Let's take a closer look on the particular order each of the jurors voted not guilty. First you have a guy who just wanted to take a closer look at the evidence. He lit a spark. Then you have an old man wanting to hear why others think the accused is guilty. One by one the change their minds. The last ones where a guy who had prejudices about "street children" and the juror who was shouting all the time. This was done intentionally. People who had personal problems with something or someone are always hardest to engage in objective discussion about the issue. Forgiveness is a cure, not turning back on it. Nobody convinced the last juror to change his mind; he convinced himself after seeing a picture of his son. It's like his heart (not mind as with others) couldn't take it anymore. Juror before him had general prejudices. Those people can have a hard heart but are more easy to engage than those with personal problems. He realized his mistake after everyone had started to ignore him. Those with personal problems must confront them by themselves; those with prejudices must confront with others. So the conclusion is that it's harder to confront with someone whose problems lie in their heart than with those whose problems lie in their mind.

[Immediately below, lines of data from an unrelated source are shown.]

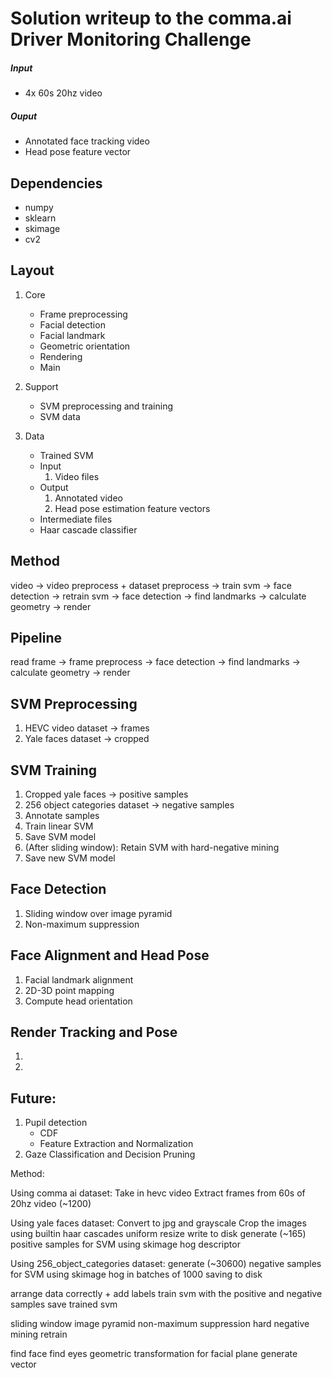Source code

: Solution writeup to the comma.ai Driver Monitoring Challenge
======

##### Input

* 4x 60s 20hz video

##### Ouput

* Annotated face tracking video
* Head pose feature vector

## Dependencies

* numpy
* sklearn
* skimage
* cv2

## Layout

1. Core
    * Frame preprocessing
    * Facial detection
    * Facial landmark
    * Geometric orientation
    * Rendering
    * Main

1. Support
    * SVM preprocessing and training
    * SVM data

1. Data
    * Trained SVM
    * Input
        1. Video files
    * Output
        1. Annotated video
        1. Head pose estimation feature vectors
    * Intermediate files
    * Haar cascade classifier

## Method

video -> video preprocess + dataset preprocess -> train svm -> face detection -> retrain svm -> face detection -> find landmarks -> calculate geometry -> render

## Pipeline

read frame -> frame preprocess -> face detection -> find landmarks -> calculate geometry -> render


## SVM Preprocessing

1. HEVC video dataset -> frames
1. Yale faces dataset -> cropped

## SVM Training

1. Cropped yale faces -> positive samples
1. 256 object categories dataset -> negative samples
1. Annotate samples
1. Train linear SVM
1. Save SVM model
1. (After sliding window): Retain SVM  with hard-negative mining
1. Save new SVM model

## Face Detection

1. Sliding window over image pyramid
1. Non-maximum suppression

## Face Alignment and Head Pose

1. Facial landmark alignment
1. 2D-3D point mapping
1. Compute head orientation

## Render Tracking and Pose

1. 
1. 

## Future:

1. Pupil detection
    * CDF
    * Feature Extraction and Normalization
1. Gaze Classification and Decision Pruning





Method:

Using comma ai dataset:
Take in hevc video
Extract frames from 60s of 20hz video (~1200)

Using yale faces dataset:
Convert to jpg and grayscale
Crop the images using builtin haar cascades
uniform resize
write to disk
generate (~165) positive samples for SVM using skimage hog descriptor

Using 256_object_categories dataset:
generate (~30600) negative samples for SVM using skimage hog in batches of 1000 saving to disk

arrange data correctly + add labels
train svm with the positive and negative samples
save trained svm

sliding window
image pyramid
non-maximum suppression
hard negative mining
retrain

find face
find eyes
geometric transformation for facial plane
generate vector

Closing remarks: Table has always been an important component in our western culture. It's a place where all important decisions are made and where people get to eat and drink and know each other. That's why one the last shots is camera smoothly running over the table jurors where sitting at. Someone was there and something happened. It's a contrast to the last scene where we see Fonda leaving the building and disappearing into the crowd. Twelve men, who had never seen each other previously and don't even know each others names, with completely different backgrounds and profiles, accidentally sat together and did something important. Now they continue on, probably never seeing each other again. But table stands as a witness.

There are many other elements left to be analyzed. It's better to speak about them sitting at the table discussing with other people than reading a review. I hope this general description of the movie mechanic helps someone understand what lies underneath the hood or makes her or him approach this movie with more scrutiny.
Excellent !

"Twelve Angry Men" is the perfect demonstration that when you have a good script, an intelligent director an a well selected cast a film doesn't have to be expensive or spectacular to be a real good one. This film is all about dialogues and acting and is set 95% in a small room yet its most entertaining and has a lot of tension.

When I said it had a well selected cast I didn't mean an all star cast; Henry Fonda was the only major star; Lee Cobb, Ed Begley, Martin Balsam and E.G. Marshall where very talented supporting actors but not stars; Jack Warden and Jack Klugman weren't even known much in films yet. But a simple direction by Sidney Lumet leaving the development to the script and actors performances worked well and the film is tense, intriguing and most entertaining from beginning to end.

"Twelve Angry Men" is a "trail film" but with a very original focusing since by following the jury's debate the whole case is clearly revealed up to the verdict. It's also interesting that the verdict is not based in a not guilty conviction by the jurors but for the benefit of the doubt, which means that perhaps the boy actually killed his father.

One of the best movies I've ever seen in its genre.